- _WHAT IS BEING ASKED_:
The entries that follow should be repeated exactly, with no pictures kept.

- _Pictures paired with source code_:
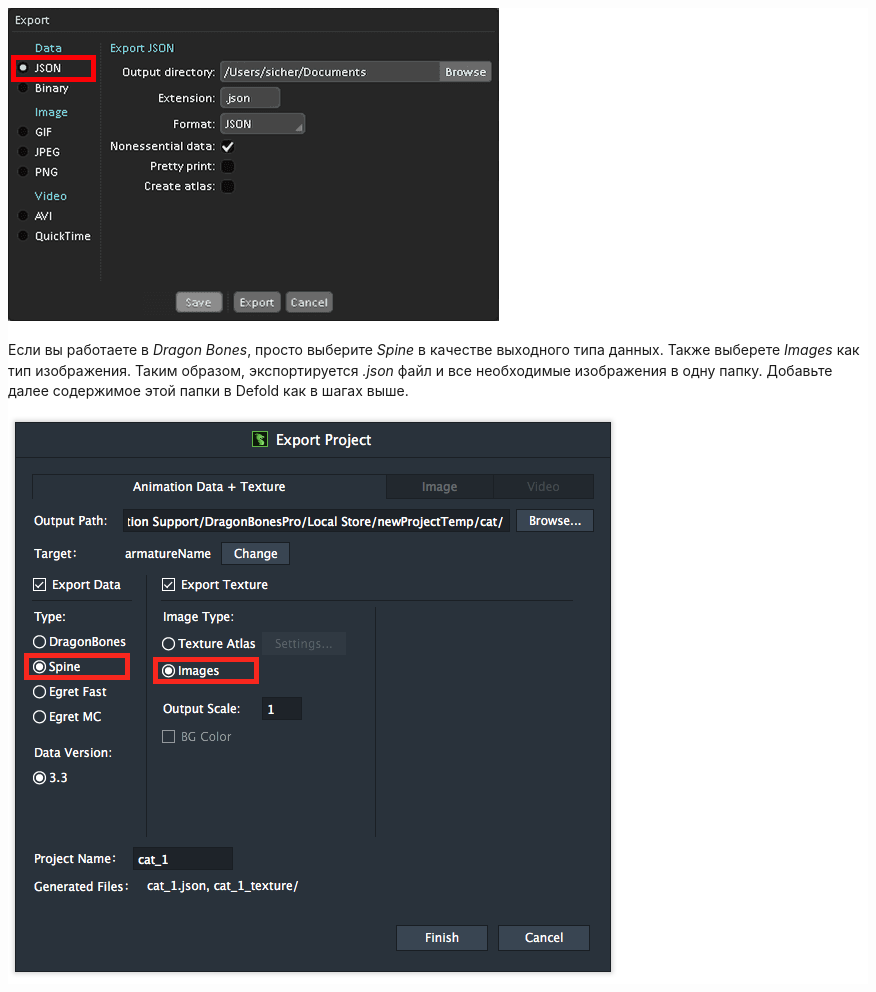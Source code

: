 ![Export JSON from Spine](/manuals/images/spine/spine_json_export.png)

Если вы работаете в _Dragon Bones_, просто выберите *Spine* в качестве выходного типа данных. Также выберете *Images* как тип изображения. Таким образом, экспортируется *.json* файл и все необходимые изображения в одну папку. Добавьте далее содержимое этой папки в Defold как в шагах выше.

![Export JSON from Dragon Bones](/manuals/images/spine/dragonbones_json_export.png)
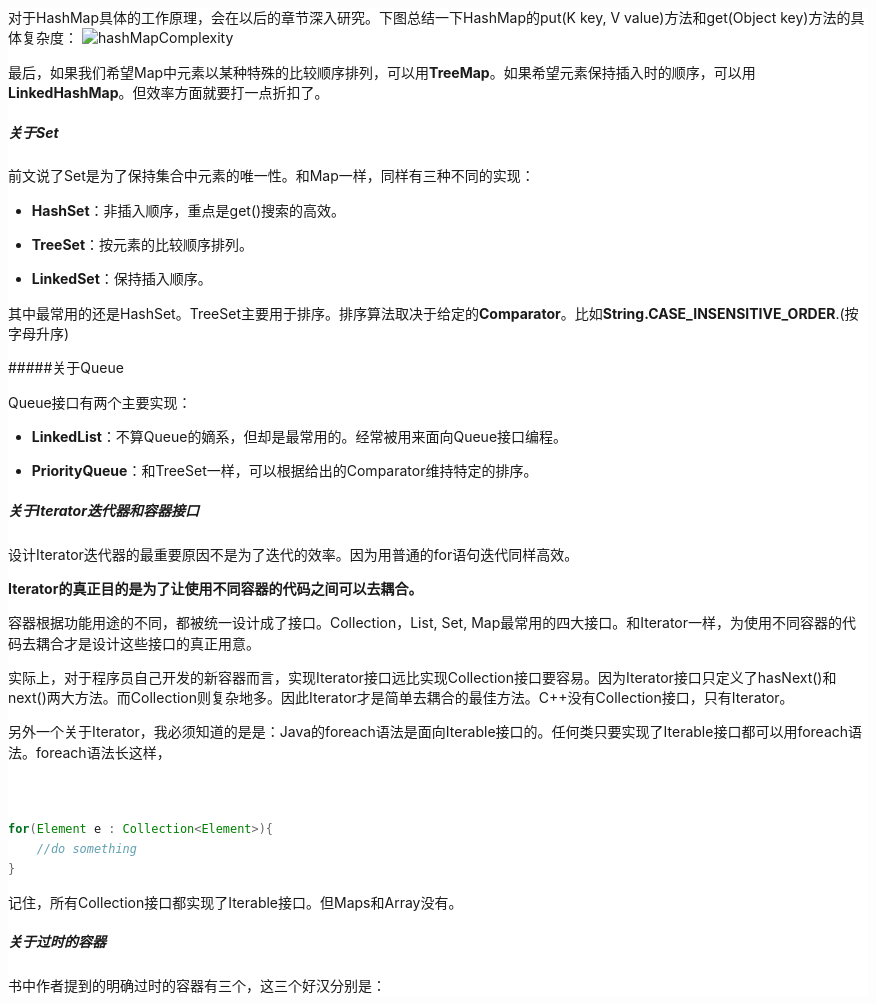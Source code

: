 

对于HashMap具体的工作原理，会在以后的章节深入研究。下图总结一下HashMap的put(K key, V value)方法和get(Object key)方法的具体复杂度：
![hashMapComplexity](/jekyll_bootstrap_demo/uploads/tij4-11/hashMapComplexity.png)

最后，如果我们希望Map中元素以某种特殊的比较顺序排列，可以用**TreeMap**。如果希望元素保持插入时的顺序，可以用**LinkedHashMap**。但效率方面就要打一点折扣了。



##### 关于Set

前文说了Set是为了保持集合中元素的唯一性。和Map一样，同样有三种不同的实现：

* **HashSet**：非插入顺序，重点是get()搜索的高效。

* **TreeSet**：按元素的比较顺序排列。

* **LinkedSet**：保持插入顺序。

其中最常用的还是HashSet。TreeSet主要用于排序。排序算法取决于给定的**Comparator**。比如**String.CASE_INSENSITIVE_ORDER**.(按字母升序)


#####关于Queue

Queue接口有两个主要实现：

* **LinkedList**：不算Queue的嫡系，但却是最常用的。经常被用来面向Queue接口编程。

* **PriorityQueue**：和TreeSet一样，可以根据给出的Comparator维持特定的排序。



##### 关于Iterator迭代器和容器接口

设计Iterator迭代器的最重要原因不是为了迭代的效率。因为用普通的for语句迭代同样高效。

**Iterator的真正目的是为了让使用不同容器的代码之间可以去耦合。**

容器根据功能用途的不同，都被统一设计成了接口。Collection，List, Set, Map最常用的四大接口。和Iterator一样，为使用不同容器的代码去耦合才是设计这些接口的真正用意。

实际上，对于程序员自己开发的新容器而言，实现Iterator接口远比实现Collection接口要容易。因为Iterator接口只定义了hasNext()和next()两大方法。而Collection则复杂地多。因此Iterator才是简单去耦合的最佳方法。C++没有Collection接口，只有Iterator。

另外一个关于Iterator，我必须知道的是是：Java的foreach语法是面向Iterable接口的。任何类只要实现了Iterable接口都可以用foreach语法。foreach语法长这样，


```java


for(Element e : Collection<Element>){
	//do something
}


```


记住，所有Collection接口都实现了Iterable接口。但Maps和Array没有。



##### 关于过时的容器

书中作者提到的明确过时的容器有三个，这三个好汉分别是：

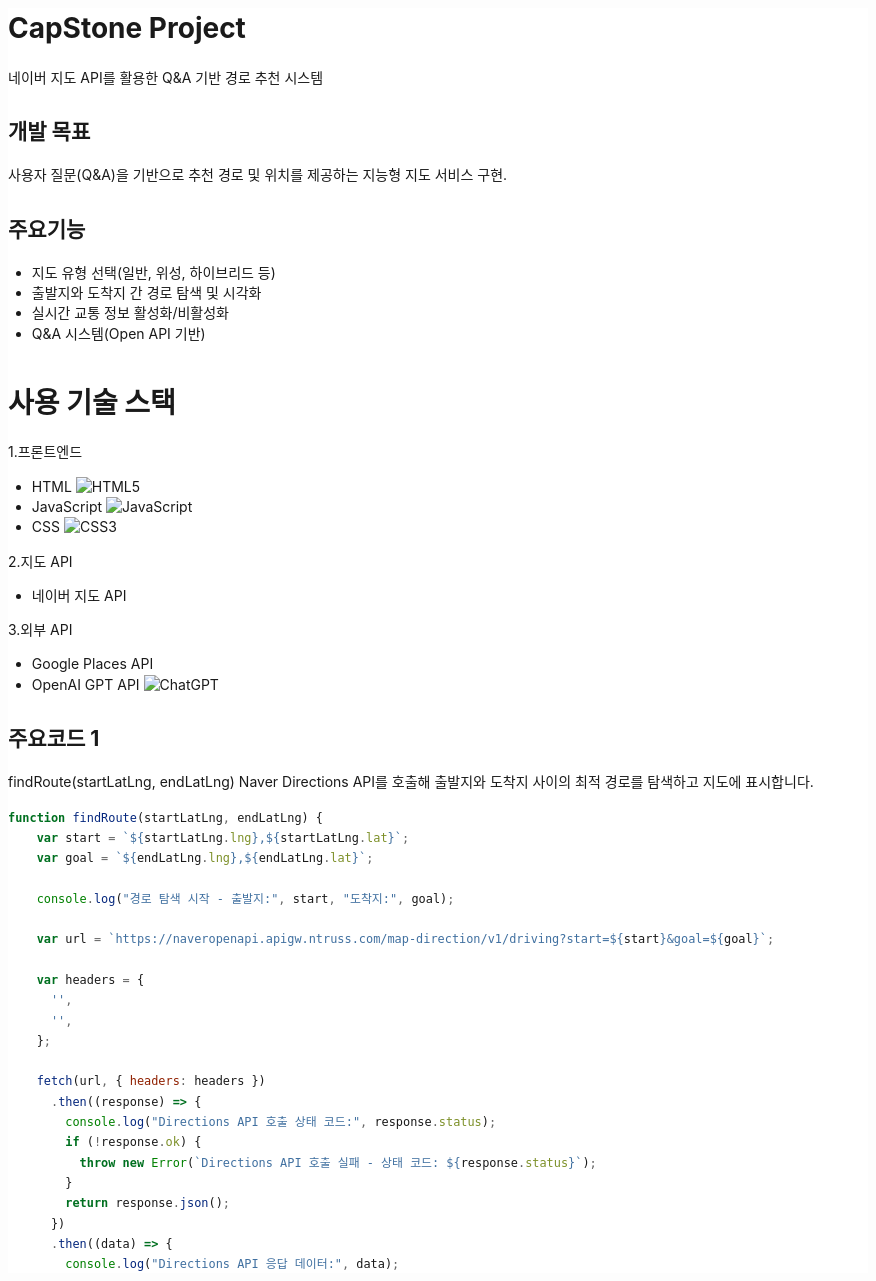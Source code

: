 # CapStone Project

네이버 지도 API를 활용한 Q&A 기반 경로 추천 시스템

## 개발 목표

사용자 질문(Q&A)을 기반으로 추천 경로 및 위치를 제공하는 지능형 지도 서비스 구현.

## 주요기능

- 지도 유형 선택(일반, 위성, 하이브리드 등)
- 출발지와 도착지 간 경로 탐색 및 시각화
- 실시간 교통 정보 활성화/비활성화
- Q&A 시스템(Open API 기반)

# 사용 기술 스택

1.프론트엔드
- HTML ![HTML5](https://img.shields.io/badge/html5-%23E34F26.svg?style=for-the-badge&logo=html5&logoColor=white)
- JavaScript ![JavaScript](https://img.shields.io/badge/javascript-%23323330.svg?style=for-the-badge&logo=javascript&logoColor=%23F7DF1E)
- CSS ![CSS3](https://img.shields.io/badge/css3-%231572B6.svg?style=for-the-badge&logo=css3&logoColor=white)

2.지도 API
- 네이버 지도 API
  
3.외부 API
- Google Places API
- OpenAI GPT API ![ChatGPT](https://img.shields.io/badge/chatGPT-74aa9c?style=for-the-badge&logo=openai&logoColor=white)

## 주요코드 1
findRoute(startLatLng, endLatLng) 
Naver Directions API를 호출해 출발지와 도착지 사이의 최적 경로를 탐색하고 지도에 표시합니다.

```javascript
function findRoute(startLatLng, endLatLng) {
    var start = `${startLatLng.lng},${startLatLng.lat}`;
    var goal = `${endLatLng.lng},${endLatLng.lat}`;

    console.log("경로 탐색 시작 - 출발지:", start, "도착지:", goal);

    var url = `https://naveropenapi.apigw.ntruss.com/map-direction/v1/driving?start=${start}&goal=${goal}`;

    var headers = {
      '',
      '',
    };

    fetch(url, { headers: headers })
      .then((response) => {
        console.log("Directions API 호출 상태 코드:", response.status);
        if (!response.ok) {
          throw new Error(`Directions API 호출 실패 - 상태 코드: ${response.status}`);
        }
        return response.json();
      })
      .then((data) => {
        console.log("Directions API 응답 데이터:", data);
```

- _ANSWER FOR THE TASK_:
Source code

: ![Export JSON from Spine](/manuals/images/spine/spine_json_export.png)

Если вы работаете в _Dragon Bones_, просто выберите *Spine* в качестве выходного типа данных. Также выберете *Images* как тип изображения. Таким образом, экспортируется *.json* файл и все необходимые изображения в одну папку. Добавьте далее содержимое этой папки в Defold как в шагах выше.

![Export JSON from Dragon Bones](/manuals/images/spine/dragonbones_json_export.png)
Source code

: 

对于HashMap具体的工作原理，会在以后的章节深入研究。下图总结一下HashMap的put(K key, V value)方法和get(Object key)方法的具体复杂度：
![hashMapComplexity](/jekyll_bootstrap_demo/uploads/tij4-11/hashMapComplexity.png)

最后，如果我们希望Map中元素以某种特殊的比较顺序排列，可以用**TreeMap**。如果希望元素保持插入时的顺序，可以用**LinkedHashMap**。但效率方面就要打一点折扣了。



##### 关于Set

前文说了Set是为了保持集合中元素的唯一性。和Map一样，同样有三种不同的实现：

* **HashSet**：非插入顺序，重点是get()搜索的高效。

* **TreeSet**：按元素的比较顺序排列。

* **LinkedSet**：保持插入顺序。

其中最常用的还是HashSet。TreeSet主要用于排序。排序算法取决于给定的**Comparator**。比如**String.CASE_INSENSITIVE_ORDER**.(按字母升序)


#####关于Queue

Queue接口有两个主要实现：

* **LinkedList**：不算Queue的嫡系，但却是最常用的。经常被用来面向Queue接口编程。

* **PriorityQueue**：和TreeSet一样，可以根据给出的Comparator维持特定的排序。



##### 关于Iterator迭代器和容器接口

设计Iterator迭代器的最重要原因不是为了迭代的效率。因为用普通的for语句迭代同样高效。

**Iterator的真正目的是为了让使用不同容器的代码之间可以去耦合。**

容器根据功能用途的不同，都被统一设计成了接口。Collection，List, Set, Map最常用的四大接口。和Iterator一样，为使用不同容器的代码去耦合才是设计这些接口的真正用意。

实际上，对于程序员自己开发的新容器而言，实现Iterator接口远比实现Collection接口要容易。因为Iterator接口只定义了hasNext()和next()两大方法。而Collection则复杂地多。因此Iterator才是简单去耦合的最佳方法。C++没有Collection接口，只有Iterator。

另外一个关于Iterator，我必须知道的是是：Java的foreach语法是面向Iterable接口的。任何类只要实现了Iterable接口都可以用foreach语法。foreach语法长这样，


```java


for(Element e : Collection<Element>){
	//do something
}


```


记住，所有Collection接口都实现了Iterable接口。但Maps和Array没有。



##### 关于过时的容器

书中作者提到的明确过时的容器有三个，这三个好汉分别是：

Source code

: # CapStone Project

네이버 지도 API를 활용한 Q&A 기반 경로 추천 시스템

## 개발 목표

사용자 질문(Q&A)을 기반으로 추천 경로 및 위치를 제공하는 지능형 지도 서비스 구현.

## 주요기능

- 지도 유형 선택(일반, 위성, 하이브리드 등)
- 출발지와 도착지 간 경로 탐색 및 시각화
- 실시간 교통 정보 활성화/비활성화
- Q&A 시스템(Open API 기반)

# 사용 기술 스택

1.프론트엔드
- HTML ![HTML5](https://img.shields.io/badge/html5-%23E34F26.svg?style=for-the-badge&logo=html5&logoColor=white)
- JavaScript ![JavaScript](https://img.shields.io/badge/javascript-%23323330.svg?style=for-the-badge&logo=javascript&logoColor=%23F7DF1E)
- CSS ![CSS3](https://img.shields.io/badge/css3-%231572B6.svg?style=for-the-badge&logo=css3&logoColor=white)

2.지도 API
- 네이버 지도 API
  
3.외부 API
- Google Places API
- OpenAI GPT API ![ChatGPT](https://img.shields.io/badge/chatGPT-74aa9c?style=for-the-badge&logo=openai&logoColor=white)

## 주요코드 1
findRoute(startLatLng, endLatLng) 
Naver Directions API를 호출해 출발지와 도착지 사이의 최적 경로를 탐색하고 지도에 표시합니다.

```javascript
function findRoute(startLatLng, endLatLng) {
    var start = `${startLatLng.lng},${startLatLng.lat}`;
    var goal = `${endLatLng.lng},${endLatLng.lat}`;

    console.log("경로 탐색 시작 - 출발지:", start, "도착지:", goal);

    var url = `https://naveropenapi.apigw.ntruss.com/map-direction/v1/driving?start=${start}&goal=${goal}`;

    var headers = {
      '',
      '',
    };

    fetch(url, { headers: headers })
      .then((response) => {
        console.log("Directions API 호출 상태 코드:", response.status);
        if (!response.ok) {
          throw new Error(`Directions API 호출 실패 - 상태 코드: ${response.status}`);
        }
        return response.json();
      })
      .then((data) => {
        console.log("Directions API 응답 데이터:", data);
```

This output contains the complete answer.